Julie Palmer, partner at Begbies Traynor Begbies, said that it’s not just belt tightening that is hitting the casual dining sector.
She said: “A tightening of consumer’s belts has not helped as disposable income has decreased, while the rise of courier services such as Uber Eats and Just Eat is giving cheaper, more convenient options delivered straight to the door.”
Sophie Witts writing in Big Hospitality said in London landlords are increasingly nervous about offering long leases to restaurants due to the number of closures. She also highlighted the rise of the pop-up restaurant and an increasing number of so-called street food vendors as tastes and habits changed. Prezzo closed 94 outlets last March, Chimichanga axed 33 restaurants and Carluccio’s shut 34 of its restaurants following a CVA while Eat closed ten of its outlets last year although it did open a new one at Madrid airport.
Around 1,400 restaurants became insolvent in the UK in the last financial year and it’s not just the big chains who are suffering with the independents hit as well. It suggests a major shake-up in the industry is underway caused by economic uncertainty, changing habits and saturation.

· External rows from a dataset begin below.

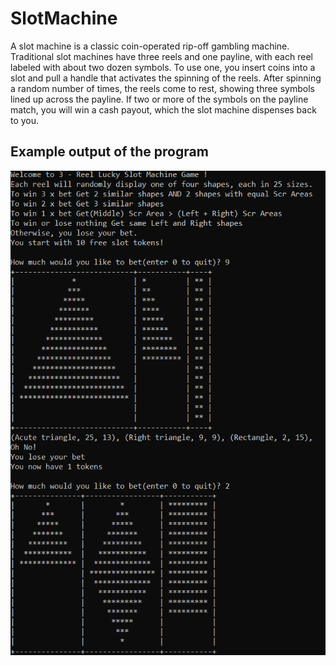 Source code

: # SlotMachine
A slot machine is a classic coin-operated rip-off gambling machine. Traditional slot machines have three reels and one payline, with each reel
labeled with about two dozen symbols. To use one, you insert coins into a slot and pull a handle that activates the spinning of the reels. After spinning a random number of times, the reels come to rest, showing three symbols lined up across the payline. If two or more of the symbols on the payline match, you will win a cash payout, which the slot machine dispenses back to you.

## Example output of the program

![Image 1](https://github.com/xerun/SlotMachine/blob/master/image.png)
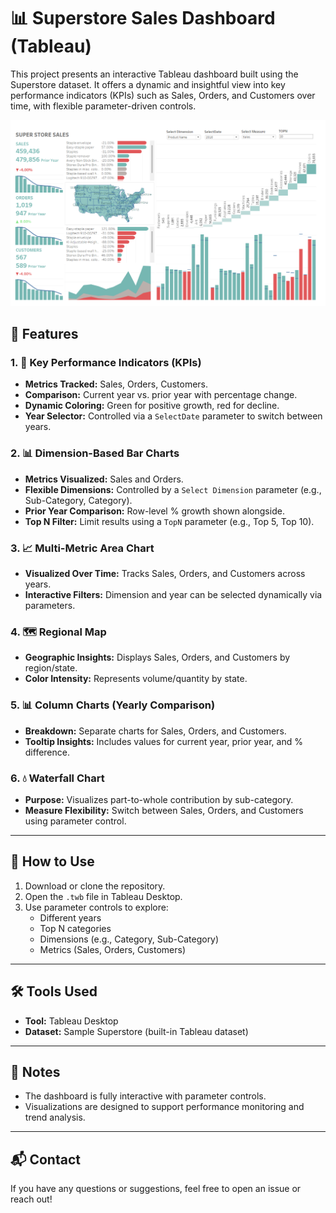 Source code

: # 📊 Superstore Sales Dashboard (Tableau)

This project presents an interactive Tableau dashboard built using the Superstore dataset. It offers a dynamic and insightful view into key performance indicators (KPIs) such as Sales, Orders, and Customers over time, with flexible parameter-driven controls.

![Dashboard Preview](https://github.com/Siam-analytics/SuperStoreSales/blob/main/Screenshot%202025-05-30%20200255.png)

## 🔧 Features

### 1. 🧮 Key Performance Indicators (KPIs)
- **Metrics Tracked:** Sales, Orders, Customers.
- **Comparison:** Current year vs. prior year with percentage change.
- **Dynamic Coloring:** Green for positive growth, red for decline.
- **Year Selector:** Controlled via a `SelectDate` parameter to switch between years.

### 2. 📊 Dimension-Based Bar Charts
- **Metrics Visualized:** Sales and Orders.
- **Flexible Dimensions:** Controlled by a `Select Dimension` parameter (e.g., Sub-Category, Category).
- **Prior Year Comparison:** Row-level % growth shown alongside.
- **Top N Filter:** Limit results using a `TopN` parameter (e.g., Top 5, Top 10).

### 3. 📈 Multi-Metric Area Chart
- **Visualized Over Time:** Tracks Sales, Orders, and Customers across years.
- **Interactive Filters:** Dimension and year can be selected dynamically via parameters.

### 4. 🗺️ Regional Map
- **Geographic Insights:** Displays Sales, Orders, and Customers by region/state.
- **Color Intensity:** Represents volume/quantity by state.

### 5. 📊 Column Charts (Yearly Comparison)
- **Breakdown:** Separate charts for Sales, Orders, and Customers.
- **Tooltip Insights:** Includes values for current year, prior year, and % difference.

### 6. 💧 Waterfall Chart
- **Purpose:** Visualizes part-to-whole contribution by sub-category.
- **Measure Flexibility:** Switch between Sales, Orders, and Customers using parameter control.

---

## 🚀 How to Use

1. Download or clone the repository.
2. Open the `.twb` file in Tableau Desktop.
3. Use parameter controls to explore:
   - Different years
   - Top N categories
   - Dimensions (e.g., Category, Sub-Category)
   - Metrics (Sales, Orders, Customers)

---

## 🛠️ Tools Used

- **Tool:** Tableau Desktop
- **Dataset:** Sample Superstore (built-in Tableau dataset)

---

## 📌 Notes

- The dashboard is fully interactive with parameter controls.
- Visualizations are designed to support performance monitoring and trend analysis.

---

## 📬 Contact

If you have any questions or suggestions, feel free to open an issue or reach out!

A large number of restaurants and those in the hospitality industry are members of ICSM Credit which helps to protect them from collapsing firms said Ian Carrotte. He added: “We get news of problems from suppliers in the hospitality business who pass on credit intelligence about firms in trouble. It’s often the largest chains in hospitality that cause problems as people believe that because they are a famous name they are safe. That is clearly not the case in any industry which is why credit intelligence is vital.”
For details about ICSM Credit call 0844 854 1850 or visit the website www.icsmcredit.com or email Ian at Ian.firstname.lastname@example.org on how to subscribe and to join the UK’s credit intelligence network to avoid bad debts and late payers or simply subscribe to the FREE newsletter. Follow ICSM Credit on FaceBook, Twitter and YouTube and Ian Carrotte on LinkedIn.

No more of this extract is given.